This week, I met with a software company that specializes in monitoring social media. Their customers are interested in spotting ‘chat’ and discussions about their organization, its products and services, and the extended enterprise (e.g., vendors and channel partners). The company’s products identify and analyze all of this and report the results (generally on an exception basis) so that management can take action.
For example, this technology can be used to identify and report:
- Negative sentiment about the company, its brand, or its products and services
- Employee morale issues
- Inappropriate comments about the company, such as leakage of financial/operating information, by employees, management, or the board
- Potential leakage of intellectual property, plans for new products, strategies, or plans
- Workforce management issues (think of Apple’s problems at FoxConn) at a major supplier or service provider
- Chatter about the company’s credit position
- Comments about new products from competitors
- Discussions of potential new regulations or enforcement actions in locations where the company operates but has little on-the-ground insight (human intelligence)

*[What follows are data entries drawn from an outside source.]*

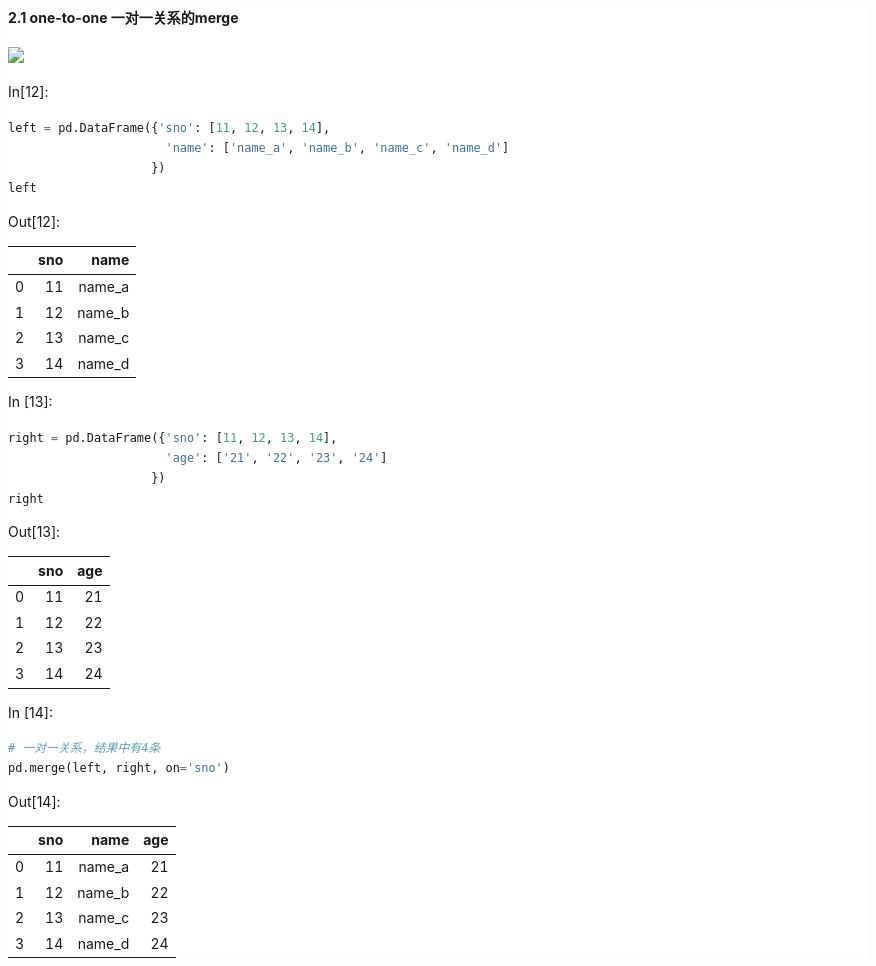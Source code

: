 #### 2.1 one-to-one 一对一关系的merge

![](https://hexobbblog.oss-cn-beijing.aliyuncs.com/python_pandas/4.png)

In[12]:

```python
left = pd.DataFrame({'sno': [11, 12, 13, 14],
                      'name': ['name_a', 'name_b', 'name_c', 'name_d']
                    })
left
```

Out[12]:

|      |  sno |   name |
| ---: | ---: | -----: |
|    0 |   11 | name_a |
|    1 |   12 | name_b |
|    2 |   13 | name_c |
|    3 |   14 | name_d |

In [13]:

```python
right = pd.DataFrame({'sno': [11, 12, 13, 14],
                      'age': ['21', '22', '23', '24']
                    })
right
```

Out[13]:

|      |  sno |  age |
| ---: | ---: | ---: |
|    0 |   11 |   21 |
|    1 |   12 |   22 |
|    2 |   13 |   23 |
|    3 |   14 |   24 |

In [14]:

```python
# 一对一关系，结果中有4条
pd.merge(left, right, on='sno')
```

Out[14]:

|      |  sno |   name |  age |
| ---: | ---: | -----: | ---: |
|    0 |   11 | name_a |   21 |
|    1 |   12 | name_b |   22 |
|    2 |   13 | name_c |   23 |
|    3 |   14 | name_d |   24 |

- Indications of changes in the economy – good or bad
- Potential problems at competitors that might be an opportunity for the company
- and so on
I have been talking (in my various presentations) about the value of monitoring social media as part of a continuous program of risk management and of controls assurance. Clearly, that technology is developing fast and every organization should be giving strong consideration to its deployment.
My belief is that many companies use it to monitor comments about the company, brand, products and services. Some use it to monitor platforms like Twitter for complaints and then respond promptly to satisfy customers. By the way, this has surprisingly excellent results when used effectively: those complaining are so pleased with a prompt response that their attitude turns around and they become advocates. The companies that are silent to Twitter complaints only amplify the voice of the disaffected.
I think the potential for monitoring risks and identifying opportunities is excellent. But, a disciplined process and platform is critical for the efficient and effective use of the tools.
You don’t want to have scattered and uncoordinated, even overlapping, use. You don’t want to have a process where issues are identified in 5 minutes but only acted on in 5 days because they don’t reach the right desk in a useful fashion.
I prefer a top-down approach:
- Identify the risk areas that can benefit from social media (or general web) monitoring. These will generally be to identify changes in the level of risk indicators (and especially leading risk indicators).
- Define the tools that will be used to monitor the risk areas, and how the results will be routed and acted on. Include in the process the ability to monitor delays in taking action as well as the updating of risk levels by linking or integrating the tool with the ERM solution.
- Implement the tools.
- Monitor and adjust for continuous improvement.
Now there is a disciplined process for defining the need, implementing the tools in a way that will update risk levels as needed, and routing the results so they can be acted on.
What do you think? Are you using this technology effectively? If not, why not and when will you do so?
Who should drive the use of the tools? Should it be left to Marketing, or should risk management, IT security, and internal audit be part of the owner group?